My wish came to pass this December, when I brought Big B and Middle B with my mother-in-law to Phnom Penh with a group of her church friends. They do a yearly Christmas cookout for children in the villages. I was told we would be serving 900 kids, but that number grew to 1000 and then to 1200 by the time we left for Cambodia.

Middle B (left) with a fellow visitor and a Cambodian youth leader

By the time the cookout actually happened it was close to 1500 kids—good news travels fast. I was touched and proud to see my children chipping in to help give out the packets of food, the sweets and balloons to the little boys and girls, many of them looking after their younger siblings. My daughter’s compassion was evoked as she distributed the goods. “You mean they only get one sweet?” she said, horrified. “Why can’t we give them more? And don’t we have toys to give them? Why just one balloon?”

But soon she understood the charm of having just one balloon. She blew up a pink one and spent a long time tossing it around with a delighted three-year-old girl. That balloon would be lovingly deflated and brought home to be inflated for play another day.

Middle B and her little balloon-loving friends

My 12-year-old son, while not as smitten as his sister, was taken aback with the fact some of the children didn’t even have pants to wear and were running around half naked. “They need money, Mom,” he noted wisely. “They need a lot of help.” So, I asked, are you going to be the one to help? He smiled grimly, his brain clicking into motion.

Tragically, I lost the little Sony camera I had brought—most of my precious photos of the trip are gone. What you see here I took with my Blackberry camera. It’s sad but as Middle B reminds me with a wide grin, “It just means we have to go again next year, Mom!”

The fact she declared Cambodia the “best holiday ever” warmed my heart. Still does.

Another goal I found myself setting this year was to run. But really this was by accident. I was running about 2 to 3km three times a week at the start of this year, just round the block and back to my place. But as it got more fun, I thought maybe I should sign up for a race, and the Nike Goddess 5K just happened to be the first thing to pop up on my computer screen. I signed up and that turned out to be the first of seven races I ran this year.

I’ve always had jersey envy for the Standard Chartered blue-and-green running top.

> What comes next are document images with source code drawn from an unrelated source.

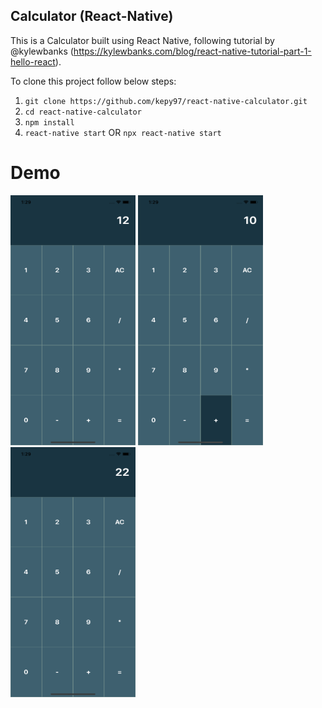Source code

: ## Calculator (React-Native)
This is a Calculator built using React Native, following tutorial by @kylewbanks (https://kylewbanks.com/blog/react-native-tutorial-part-1-hello-react).

To clone this project follow below steps:

1. `git clone https://github.com/kepy97/react-native-calculator.git`
2. `cd react-native-calculator`
3. `npm install`
4. `react-native start` OR `npx react-native start`

# Demo

<p float="left">
  <img src="/Demo/Step-3.png" width="200" height="400" />
  <img src="/Demo/Step-2.png" width="200" height="400" /> 
  <img src="/Demo/Step-1.png" width="200" height="400" />
</p>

Forgive the bimbo reason: it just looks nice. Plus it’s obviously the race of the year we’re talking about.

Chris, my physio, didn’t think going from doing a series of 10K runs to a full marathon was a good idea for my body. I agreed. So initially, I had logged in to sign up for the 10K Stanchart run but the slots sold out in 4 days! Ridiculous!

I asked Mr Threez if he wanted to do the half-marathon with me, and he LOL’d. But that was in September. We both ran the half-marathon in the end, and he finished half an hour before I did! So much for LOL!

I finished the race! I can't feel my legs!


I’m not sure if I can ever do the Stanchart full marathon—the heat is too much for me—but I’m glad I completed the next best thing. If I had a Bucket List (which I refuse to call this – “kicking the bucket” isn’t the most dignified reference!), this would be one of the items I strike off with glee.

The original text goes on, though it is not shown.